_Work instruction_. The word "unbounded": say how many lines of the data below contain it, and give the number alone.

[[ Data excerpts open ]]

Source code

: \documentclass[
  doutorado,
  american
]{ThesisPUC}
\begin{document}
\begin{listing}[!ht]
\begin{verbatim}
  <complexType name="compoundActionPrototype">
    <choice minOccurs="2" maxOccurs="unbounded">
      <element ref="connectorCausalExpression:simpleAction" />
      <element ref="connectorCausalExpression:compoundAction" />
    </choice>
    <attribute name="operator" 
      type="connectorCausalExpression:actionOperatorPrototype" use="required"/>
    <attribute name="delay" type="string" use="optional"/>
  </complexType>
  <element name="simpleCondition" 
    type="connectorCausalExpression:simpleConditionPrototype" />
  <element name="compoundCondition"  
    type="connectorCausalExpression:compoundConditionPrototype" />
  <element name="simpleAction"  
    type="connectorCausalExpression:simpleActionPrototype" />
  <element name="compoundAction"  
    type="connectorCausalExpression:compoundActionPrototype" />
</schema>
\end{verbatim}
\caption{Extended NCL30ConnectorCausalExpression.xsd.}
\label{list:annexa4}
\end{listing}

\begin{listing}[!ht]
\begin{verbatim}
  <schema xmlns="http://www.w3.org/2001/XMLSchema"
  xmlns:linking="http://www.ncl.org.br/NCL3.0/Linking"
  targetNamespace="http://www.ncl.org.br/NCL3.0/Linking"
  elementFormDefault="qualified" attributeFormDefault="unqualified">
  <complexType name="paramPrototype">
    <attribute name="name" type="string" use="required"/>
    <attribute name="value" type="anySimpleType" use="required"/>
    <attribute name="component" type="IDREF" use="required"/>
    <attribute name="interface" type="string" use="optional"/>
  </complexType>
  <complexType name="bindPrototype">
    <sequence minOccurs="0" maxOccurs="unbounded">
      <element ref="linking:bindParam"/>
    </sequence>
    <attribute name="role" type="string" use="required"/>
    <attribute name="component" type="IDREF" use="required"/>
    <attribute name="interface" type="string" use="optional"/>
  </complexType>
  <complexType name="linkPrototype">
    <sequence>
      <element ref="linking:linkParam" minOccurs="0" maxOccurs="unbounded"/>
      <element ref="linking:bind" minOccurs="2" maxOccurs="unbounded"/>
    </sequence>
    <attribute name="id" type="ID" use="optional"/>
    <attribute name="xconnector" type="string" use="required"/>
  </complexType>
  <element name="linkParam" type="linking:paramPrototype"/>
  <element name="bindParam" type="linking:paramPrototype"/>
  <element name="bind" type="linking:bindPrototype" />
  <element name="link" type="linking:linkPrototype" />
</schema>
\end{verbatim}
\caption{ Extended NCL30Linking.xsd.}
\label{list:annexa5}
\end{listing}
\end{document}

[[ Data excerpts closed ]]

_Answer box_. 4